If an attacker compromises this pod: 1. They navigate to /host/etc/shadow to dump node user passwords. 2. They access /host/etc/kubernetes/kubelet.conf which contains the worker node's client certificate and credentials. 3. Using the kubelet credentials, they send API requests directly to the control plane, masquerading as the worker node. Since nodes have permissions to read secrets and write statuses for pods assigned to them (via the Node Authorization mode), the attacker can pull secrets across the cluster.

Network Isolation Failures and Default Trust

In Kubernetes, the network is flat. Pods receive unique IPs and can communicate with any other pod in the cluster, even across namespaces. * DNS Reconnaissance: Any pod can query the internal DNS provider (coredns.kube-system.svc.cluster.local) to map out all services across all namespaces. * Cloud Metadata Service Exfiltration: If a pod runs on a cloud provider (e.g., AWS or GCP) and the node's IMDS is not restricted, the pod can query http://169.254.169.254/latest/meta-data/ to retrieve the worker node's IAM instance profile credentials, potentially compromising the parent cloud account.

Defensive Architecture

A secure multi-tenant architecture must implement network micro-segmentation, lock down pod capabilities, and enforce compliance using admission controllers.

Hardened NetworkPolicy: Namespace Isolation

By default, block all ingress and egress traffic, then explicitly allow traffic only between designated services and system components like CoreDNS.

apiVersion: networking.k8s.io/v1
kind: NetworkPolicy
metadata:
  name: default-deny-all
  namespace: tenant-a
spec:
  podSelector: {}
  policyTypes:
  - Ingress
  - Egress
---
apiVersion: networking.k8s.io/v1
kind: NetworkPolicy
metadata:
  name: allow-internal-namespace-traffic-only
  namespace: tenant-a
spec:
  podSelector: {}
  policyTypes:
  - Ingress
  ingress:
  - from:
    - podSelector: {} # Allow ingress only from pods in the same namespace

OPA Gatekeeper Policy: Block Privileged Containers and HostPath Mounts

Deploy Gatekeeper to validate configurations.

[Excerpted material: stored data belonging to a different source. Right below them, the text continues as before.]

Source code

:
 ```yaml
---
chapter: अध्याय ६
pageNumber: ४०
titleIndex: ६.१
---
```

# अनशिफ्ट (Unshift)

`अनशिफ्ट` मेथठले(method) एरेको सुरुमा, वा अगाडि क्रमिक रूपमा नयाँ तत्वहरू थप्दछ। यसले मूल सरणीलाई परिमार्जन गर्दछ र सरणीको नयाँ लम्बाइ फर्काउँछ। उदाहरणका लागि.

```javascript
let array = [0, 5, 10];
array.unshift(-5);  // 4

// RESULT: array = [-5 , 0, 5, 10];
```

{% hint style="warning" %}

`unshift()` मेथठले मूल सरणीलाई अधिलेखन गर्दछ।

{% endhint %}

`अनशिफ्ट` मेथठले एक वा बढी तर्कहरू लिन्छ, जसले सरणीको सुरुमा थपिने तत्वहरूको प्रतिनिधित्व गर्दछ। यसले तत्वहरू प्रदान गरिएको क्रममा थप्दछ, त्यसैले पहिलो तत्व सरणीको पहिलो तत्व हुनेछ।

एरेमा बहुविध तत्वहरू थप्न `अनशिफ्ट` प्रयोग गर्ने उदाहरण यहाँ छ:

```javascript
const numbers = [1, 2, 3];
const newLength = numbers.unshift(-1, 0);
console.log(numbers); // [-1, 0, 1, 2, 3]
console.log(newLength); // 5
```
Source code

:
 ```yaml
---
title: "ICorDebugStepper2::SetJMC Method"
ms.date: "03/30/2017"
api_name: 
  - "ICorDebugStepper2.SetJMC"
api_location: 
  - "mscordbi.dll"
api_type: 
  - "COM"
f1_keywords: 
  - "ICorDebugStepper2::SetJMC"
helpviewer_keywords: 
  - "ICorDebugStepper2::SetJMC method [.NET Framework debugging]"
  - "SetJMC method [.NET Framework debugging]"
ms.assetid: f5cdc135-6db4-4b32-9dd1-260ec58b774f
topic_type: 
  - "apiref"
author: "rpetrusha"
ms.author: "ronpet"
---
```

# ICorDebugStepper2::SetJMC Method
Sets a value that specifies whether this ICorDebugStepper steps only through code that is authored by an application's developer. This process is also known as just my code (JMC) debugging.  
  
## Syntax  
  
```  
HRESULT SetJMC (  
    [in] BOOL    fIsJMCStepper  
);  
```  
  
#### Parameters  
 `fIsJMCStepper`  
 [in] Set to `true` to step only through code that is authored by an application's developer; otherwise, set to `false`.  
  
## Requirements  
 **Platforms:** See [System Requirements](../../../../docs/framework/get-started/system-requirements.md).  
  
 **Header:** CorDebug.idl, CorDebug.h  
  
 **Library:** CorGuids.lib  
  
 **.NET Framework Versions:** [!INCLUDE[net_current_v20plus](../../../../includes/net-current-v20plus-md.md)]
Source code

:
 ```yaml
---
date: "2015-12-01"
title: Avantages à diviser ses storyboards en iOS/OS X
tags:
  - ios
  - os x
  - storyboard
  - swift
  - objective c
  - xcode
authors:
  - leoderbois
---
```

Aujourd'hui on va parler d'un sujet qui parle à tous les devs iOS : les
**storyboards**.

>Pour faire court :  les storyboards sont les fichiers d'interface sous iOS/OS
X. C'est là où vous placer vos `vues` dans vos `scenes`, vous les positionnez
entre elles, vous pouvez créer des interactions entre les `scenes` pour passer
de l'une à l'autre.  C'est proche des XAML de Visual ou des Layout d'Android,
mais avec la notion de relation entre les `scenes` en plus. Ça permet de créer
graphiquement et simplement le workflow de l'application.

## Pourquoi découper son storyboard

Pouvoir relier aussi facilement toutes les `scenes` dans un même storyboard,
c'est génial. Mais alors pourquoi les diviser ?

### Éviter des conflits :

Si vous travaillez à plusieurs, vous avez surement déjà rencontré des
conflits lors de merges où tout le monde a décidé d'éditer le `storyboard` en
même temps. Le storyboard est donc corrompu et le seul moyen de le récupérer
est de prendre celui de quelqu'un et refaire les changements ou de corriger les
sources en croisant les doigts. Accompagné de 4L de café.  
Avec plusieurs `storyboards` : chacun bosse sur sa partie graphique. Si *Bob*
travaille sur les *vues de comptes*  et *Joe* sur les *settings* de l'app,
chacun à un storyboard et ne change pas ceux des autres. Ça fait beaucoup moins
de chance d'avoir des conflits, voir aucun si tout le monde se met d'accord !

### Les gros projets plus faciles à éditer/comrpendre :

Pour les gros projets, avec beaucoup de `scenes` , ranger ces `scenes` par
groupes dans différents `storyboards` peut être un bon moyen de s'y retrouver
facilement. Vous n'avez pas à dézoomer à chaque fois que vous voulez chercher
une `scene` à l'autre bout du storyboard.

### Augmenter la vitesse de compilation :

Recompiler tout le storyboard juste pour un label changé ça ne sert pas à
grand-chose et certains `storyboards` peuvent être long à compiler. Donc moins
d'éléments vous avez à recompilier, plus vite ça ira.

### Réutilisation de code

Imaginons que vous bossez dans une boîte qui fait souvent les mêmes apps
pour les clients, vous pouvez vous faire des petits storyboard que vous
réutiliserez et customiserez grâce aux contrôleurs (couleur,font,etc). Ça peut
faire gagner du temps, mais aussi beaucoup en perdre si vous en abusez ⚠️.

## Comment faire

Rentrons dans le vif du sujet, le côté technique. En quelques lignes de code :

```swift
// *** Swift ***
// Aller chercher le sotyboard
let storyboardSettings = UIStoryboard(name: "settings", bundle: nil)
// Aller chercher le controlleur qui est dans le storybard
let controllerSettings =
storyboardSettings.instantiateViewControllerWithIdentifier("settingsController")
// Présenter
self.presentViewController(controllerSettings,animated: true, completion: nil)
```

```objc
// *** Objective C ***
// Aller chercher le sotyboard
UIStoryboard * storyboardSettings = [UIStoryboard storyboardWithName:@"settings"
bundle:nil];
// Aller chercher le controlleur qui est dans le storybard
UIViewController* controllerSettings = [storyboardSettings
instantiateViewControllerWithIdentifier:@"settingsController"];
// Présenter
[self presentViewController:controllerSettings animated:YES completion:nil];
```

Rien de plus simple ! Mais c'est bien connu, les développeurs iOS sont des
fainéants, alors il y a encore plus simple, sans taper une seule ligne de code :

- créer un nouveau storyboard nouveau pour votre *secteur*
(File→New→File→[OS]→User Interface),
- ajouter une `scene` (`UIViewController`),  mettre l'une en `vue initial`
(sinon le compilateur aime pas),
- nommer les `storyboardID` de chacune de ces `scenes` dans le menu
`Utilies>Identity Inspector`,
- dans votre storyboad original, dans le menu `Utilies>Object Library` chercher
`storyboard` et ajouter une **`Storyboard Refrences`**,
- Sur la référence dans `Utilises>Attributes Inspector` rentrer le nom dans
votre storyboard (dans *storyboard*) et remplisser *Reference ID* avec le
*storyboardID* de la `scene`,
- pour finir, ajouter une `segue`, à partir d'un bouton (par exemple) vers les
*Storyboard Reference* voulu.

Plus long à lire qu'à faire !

The following ConstraintTemplate blocks any pod that attempts to run as privileged or uses hostPath mounts.

apiVersion: templates.gatekeeper.sh/v1
kind: ConstraintTemplate
metadata:
  name: k8sblockhostpath
spec:
  crd:
    spec:
      names:
        kind: K8sBlockHostPath
  targets:
    - target: admission.k8s.gatekeeper.sh
      rego: |
        package k8sblockhostpath

        violation[{"msg": msg}] {
          volume := input.review.object.spec.volumes[_]
          has_field(volume, "hostPath")
          msg := sprintf("HostPath volume mount is forbidden: %v", [volume.name])
        }

        has_field(obj, field) {
          _ := obj[field]
        }

To instantiate this policy, create the Constraint resource:

apiVersion: constraints.gatekeeper.sh/v1beta1
kind: K8sBlockHostPath
metadata:
  name: block-hostpath-mounts
spec:
  match:
    kinds:
      - apiGroups: [""]
        kinds: ["Pod"]

Tooling and Implementation

Secure multi-tenancy requires active runtime inspection and policy enforcement tools:

OPA Gatekeeper / Kyverno: Enforce Pod Security Standards (PSS) dynamically. They replace legacy Pod Security Policies (PSPs) and reject pods that attempt to run with root group IDs, host namespaces (hostPID, hostNetwork, hostIPC), or insecure capabilities.
Cilium Network Engine: Replace default CNI plugins with Cilium. Cilium uses eBPF (Extended Berkeley Packet Filter) to apply NetworkPolicies at the Linux kernel level, providing high-performance, L7-aware application routing security.
Kata Containers / gVisor: For hard tenancy (running untrusted or third-party code), isolate workloads using sandboxed container runtimes. gVisor intercepts system calls and runs them in a user-space kernel, preventing container breakout attacks from compromising the host OS.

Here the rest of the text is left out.